The prognosis of VSCC is relatively good for localized disease; however, patients with advanced or recurrent disease have a dismal prognosis. Shin et al. reported a 5-year survival rate of 65.1% for patients with squamous cell carcinoma in Korea10, which is comparable with the rates reported in Europe (69.9% in the Netherlands11 and 69.9% in the UK12). Advances in surgical techniques and chemoradiotherapy have improved the chance of survival for patients with localized disease. However, the prognosis for patients with groin recurrence, distant recurrence, or advanced VSCC has not improved in the past decades, with a reported 5-year survival rate of 25–50%13. Clear guidelines for the treatment of recurrent VSCC are lacking14, and elucidating the genomic mutational profiles of VSCC is essential to identify potential therapeutic targets.

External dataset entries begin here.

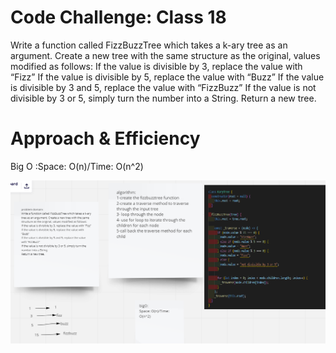 # Code Challenge: Class 18

Write a function called FizzBuzzTree which takes a k-ary tree as an argument. Create a new tree with the same structure as the original, values modified as follows:
If the value is divisible by 3, replace the value with “Fizz”
If the value is divisible by 5, replace the value with “Buzz”
If the value is divisible by 3 and 5, replace the value with “FizzBuzz”
If the value is not divisible by 3 or 5, simply turn the number into a String.
Return a new tree.

# Approach & Efficiency

Big O :Space: O(n)/Time: O(n^2)

![](./1.png)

Recent advances in next-generation sequencing (NGS) have improved our understanding of the characteristics of this rare cancer. Genes that are frequently mutated in VSCC include TP53 (35–62%), PIK3CA (9–35%), HRAS (6–14%), and CDKN2A (11–38%), although the prevalence of these alterations varies among studies15,16,17,18,19,20,21,22,23,24. Most studies are based on analysis of Western VSCC patients; therefore, genomic analyses focusing on Asian VSCC patients are needed.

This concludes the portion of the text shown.